Train your workforce on privacy and security duties and keep awareness high. Training must occur for new hires and when roles or policies change, with documentation of completion and content.

Checklist

• Provide role-based training on the Privacy Rule, Security Rule, minimum necessary, and incident reporting.
• Deliver periodic awareness (e.g., brief refreshers, reminders, and phishing or privacy drills) and track participation.
• Document training dates, attendees, materials, and assessments; enforce your sanctions policy consistently.
• Test procedures for access requests, amendments, and Breach Notification to ensure readiness.
• Review and update training content after audits, incidents, technology changes, or new services.

Conclusion

This compliance checklist translates what the HIPAA Privacy Rule provides—standards for PHI uses, disclosures, and protections—into what it requires: documented policies, enforceable safeguards, clear patient rights, vetted vendors, and practiced incident response. Revisit each section regularly to keep your program current and effective.

FAQs

What entities are covered under the HIPAA Privacy Rule?

Covered entities include health plans, health care clearinghouses, and health care providers that transmit standard transactions electronically. Business associates that handle PHI for covered entities must comply with contractual and regulatory obligations, and their subcontractors must as well.

How does the Privacy Rule protect patient information?

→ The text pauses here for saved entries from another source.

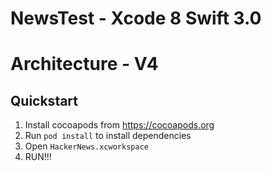 # NewsTest - Xcode 8 Swift 3.0
# Architecture - V4

## Quickstart

1. Install cocoapods from https://cocoapods.org
2. Run `pod install` to install dependencies
3. Open `HackerNews.xcworkspace`
4. RUN!!!

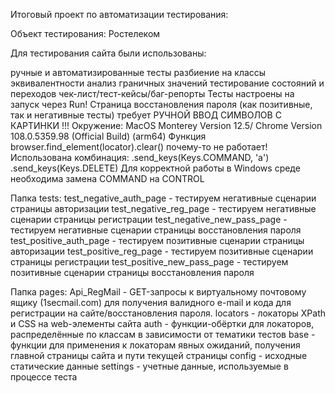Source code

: Итоговый проект по автоматизации тестирования:

Объект тестирования: Ростелеком

Для тестирования сайта были использованы:

ручные и автоматизированные тесты
разбиение на классы эквивалентности
анализ граничных значений
тестирование состояний и переходов
чек-лист/тест-кейсы/баг-репорты
Тесты настроены на запуск через Run!
Страница восстановления пароля (как позитивные, так и негативные тесты) требует РУЧНОЙ ВВОД СИМВОЛОВ С КАРТИНКИ !!!
Окружение:
MacOS Monterey Version 12.5/ Chrome Version 108.0.5359.98 (Official Build) (arm64)
Функция browser.find_element(locator).clear() почему-то не работает!
Использована комбинация:
.send_keys(Keys.COMMAND, 'a')
.send_keys(Keys.DELETE)
Для корректной работы в Windows среде необходима замена COMMAND на CONTROL

Папка tests:
test_negative_auth_page - тестируем негативные сценарии страницы авторизации
test_negative_reg_page - тестируем негативные сценарии страницы регистрации test_negative_new_pass_page - тестируем негативные сценарии страницы восстановления пароля
test_positive_auth_page - тестируем позитивные сценарии страницы авторизации
test_positive_reg_page - тестируем позитивные сценарии страницы регистрации
test_positive_new_pass_page - тестируем позитивные сценарии страницы восстановления пароля

Папка pages:
Api_RegMail - GET-запросы к виртуальному почтовому ящику (1secmail.com) для получения валидного e-mail и кода для регистрации на сайте/восстановления пароля.
locators - локаторы XPath и CSS на web-элементы сайта
auth - функции-обёртки для локаторов, распределённые по классам в зависимости от тематики тестов
base - функции для применения к локаторам явных ожиданий, получения главной страницы сайта и пути текущей страницы
config - исходные статические данные
settings - учетные данные, используемые в процессе теста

It sets national standards for using and disclosing PHI, requires the minimum necessary principle, mandates reasonable safeguards, and compels transparency via the Notice of Privacy Practices. It also enforces patient rights and requires Business Associate Agreements to extend protections to vendors.

What are the patient rights under HIPAA?

Patients have rights to access and obtain copies of their PHI, request amendments, receive an accounting of certain disclosures, request restrictions and confidential communications, and obtain the Notice of Privacy Practices. They can file complaints without retaliation.

How should breaches of PHI be reported?

Report potential incidents internally immediately, assess risk using the four required factors, and if a breach occurred, notify affected individuals without unreasonable delay and no later than 60 days. Notify HHS and, for large incidents, the media as required, and ensure business associates report to you promptly.